About me, I’m a terrible writer. I’m horrible at spelling. I want to change that. I want to sound smarter when I conduct myself on the internet, and in emails around my office.

We had a standard email that we, as developers would send to each other every Friday. The developer who enforced it has left. So now we’ve abandoned that. I still need my writing fix.

Welcome to me, in weekly format. No proof reading, type and shoot style. If anyone ever sees this. Please review, critique, and all around destroy and disprove everything I write.

This week

So, what did I discover this week? The power of Java Spring.
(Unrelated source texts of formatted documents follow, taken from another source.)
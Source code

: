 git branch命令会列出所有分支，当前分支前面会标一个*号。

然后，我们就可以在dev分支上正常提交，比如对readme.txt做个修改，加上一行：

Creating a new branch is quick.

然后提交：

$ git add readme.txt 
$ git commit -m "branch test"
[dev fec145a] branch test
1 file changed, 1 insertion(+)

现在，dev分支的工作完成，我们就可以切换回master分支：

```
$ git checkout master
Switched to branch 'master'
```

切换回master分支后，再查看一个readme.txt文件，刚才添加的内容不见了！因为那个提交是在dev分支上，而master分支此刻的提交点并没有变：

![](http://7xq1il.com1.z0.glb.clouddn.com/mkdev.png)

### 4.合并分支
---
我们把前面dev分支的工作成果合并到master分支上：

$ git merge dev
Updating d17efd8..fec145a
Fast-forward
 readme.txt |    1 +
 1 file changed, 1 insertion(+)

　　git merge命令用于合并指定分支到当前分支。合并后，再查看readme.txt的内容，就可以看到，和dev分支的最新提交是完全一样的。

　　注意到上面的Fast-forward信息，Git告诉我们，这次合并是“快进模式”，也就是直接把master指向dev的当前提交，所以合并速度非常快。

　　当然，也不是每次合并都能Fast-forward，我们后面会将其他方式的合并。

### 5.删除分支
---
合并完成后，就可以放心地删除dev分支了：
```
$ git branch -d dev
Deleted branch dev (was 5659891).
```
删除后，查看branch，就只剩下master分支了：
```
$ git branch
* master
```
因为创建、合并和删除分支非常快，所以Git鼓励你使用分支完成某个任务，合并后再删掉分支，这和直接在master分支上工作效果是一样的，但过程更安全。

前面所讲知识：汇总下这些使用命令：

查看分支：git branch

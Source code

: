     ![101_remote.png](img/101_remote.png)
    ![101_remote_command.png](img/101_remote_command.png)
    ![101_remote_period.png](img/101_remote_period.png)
Here is a great walk-through using React + Spring Boot

But, the example is non-functioning. Here’s the complete one.

Beyond

Using UUIDs as the Primary ID, heres an example from an Entity

@Id
@GeneratedValue(generator="system-uuid")
@GenericGenerator(name="system-uuid", strategy = "uuid")
@Column(name = "uuid", unique = true)
private String id;

Its output

{
"_embedded" : {
"employees" : [ {
"firstName" : "Frodo",
"lastName" : "Baggins",
"description" : "ring bearer",
"_links" : {
"self" : {
"href" : "http://localhost:8080/api/employees/ff80818152b3511b0152b35125500000"
},
"employee" : {
"href" : "http://localhost:8080/api/employees/ff80818152b3511b0152b35125500000"
}
}
} ]
},
"_links" : {
"self" : {
"href" : "http://localhost:8080/api/employees"
},
"profile" : {
"href" : "http://localhost:8080/api/profile/employees"
}
}
}

Spring Data REST follows the REST principles strictly. When you return the data you’ll notice you're not returning the id field. That is because it goes against the standard practices of REST.

Resource-Based Individual resources are identified in requests using URIs as resource identifiers. The resources themselves are conceptually separate from the representations that are returned to the client. For example, the server does not send its database, but rather, some HTML, XML or JSON that represents some database records expressed, for instance, in Finnish and encoded in UTF-8, depending on the details of the request and the server implementation.